(ASI) Roma - "Anche in Italia il popolo dei 'fregati', dei traditi, di chi non crede più nei partiti e nel loro sistema di gestione della cosa pubblica ha vinto.

 

Un popolo è tornato a votare per far capire che è pronto a tornare in campo; è lo stesso popolo che ha mandato in malora tutti i partiti della prima repubblica, che ha cercato di cambiare votando i nuovi partiti, poi, ha capito che era tutto inutile e si è ritirato nel privato.

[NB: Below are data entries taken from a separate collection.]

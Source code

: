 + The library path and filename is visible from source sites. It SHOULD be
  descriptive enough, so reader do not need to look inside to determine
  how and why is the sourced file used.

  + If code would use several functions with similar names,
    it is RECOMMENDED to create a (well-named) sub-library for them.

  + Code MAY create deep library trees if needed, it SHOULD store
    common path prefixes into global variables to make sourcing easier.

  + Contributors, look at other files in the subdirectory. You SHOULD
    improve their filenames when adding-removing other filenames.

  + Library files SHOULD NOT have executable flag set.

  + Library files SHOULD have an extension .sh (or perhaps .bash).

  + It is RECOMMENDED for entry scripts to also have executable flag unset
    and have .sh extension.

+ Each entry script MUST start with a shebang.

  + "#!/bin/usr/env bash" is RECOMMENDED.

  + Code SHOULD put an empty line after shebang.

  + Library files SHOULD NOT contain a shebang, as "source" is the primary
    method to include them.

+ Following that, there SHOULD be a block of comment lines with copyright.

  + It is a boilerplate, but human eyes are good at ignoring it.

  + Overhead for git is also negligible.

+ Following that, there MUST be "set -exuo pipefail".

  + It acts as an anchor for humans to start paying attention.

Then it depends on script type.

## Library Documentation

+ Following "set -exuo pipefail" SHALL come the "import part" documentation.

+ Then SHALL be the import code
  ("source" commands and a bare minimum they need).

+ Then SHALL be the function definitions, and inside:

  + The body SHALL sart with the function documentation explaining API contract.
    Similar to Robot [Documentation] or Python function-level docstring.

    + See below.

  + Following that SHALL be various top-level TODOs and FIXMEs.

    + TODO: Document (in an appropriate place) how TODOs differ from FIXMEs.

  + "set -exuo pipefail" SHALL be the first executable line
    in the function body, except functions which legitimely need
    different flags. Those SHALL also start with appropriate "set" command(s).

Ora c’è bisogno di idee chiare, di una proposta precisa, di un progetto unico che rimetta insieme gli Italiani qualunque sia stato il loro passato politico per salvare questa stupenda nazione abitata da un popolo che ha sempre trovato la forza di reagire.
Per fare chiarezza sulle cose elementari, bisogna capire che non ha vinto la costituzione vigente, una legge che non ha neanche la portata, per sua stessa definizione, di legge costituzionale. Infatti la Costituzione, per sua natura, deve essere per tutti i cittadini, mentre questa legge che abbiamo nasce come strumento di parte.
Dobbiamo creare uno strumento che possa riportare in Italia la politica ormai assente da vari decenni: una politica che, traendo forza da un’ampia base popolare, sappia controllare e rintuzzare gli attacchi della finanza speculativa e globalizzante, che sappia rilanciare l’economia produttiva e ricrei lo spirito di partecipazione autentica alla vita pubblica.
Il dato più importante di questo referendum è che i giovani sono tornati a votare per dire NO alla svendita del loro futuro, alla perdita di sovranità, alla necessità, per sopravvivere, di abbandonare queste terre stupende piene di storia e di cultura. E’ un segnale preciso.
Ora è nostro preciso dovere fare in modo che si possa costruire un grande movimento di incontro e di confronto per rigenerare lo spirito comunitario, ritornare a riconoscere gli autentici valori fondanti del nostro popolo, uscire dalla crisi, etica, culturale, sociale ed economica e riconquistare la sovranità perduta.
Grazie Italiani per questa grande prova di intelligenza e coraggio.
Il Fronte Nazionale è pronto, anche a sciogliersi, se necessario purchè si raggiunga lo strumento della riscossa nazionale per poi arrivare alla costruzione di una Europa vera". E' il commento di Adriano Tilgher segretario nazionale del Fronte Nazionale.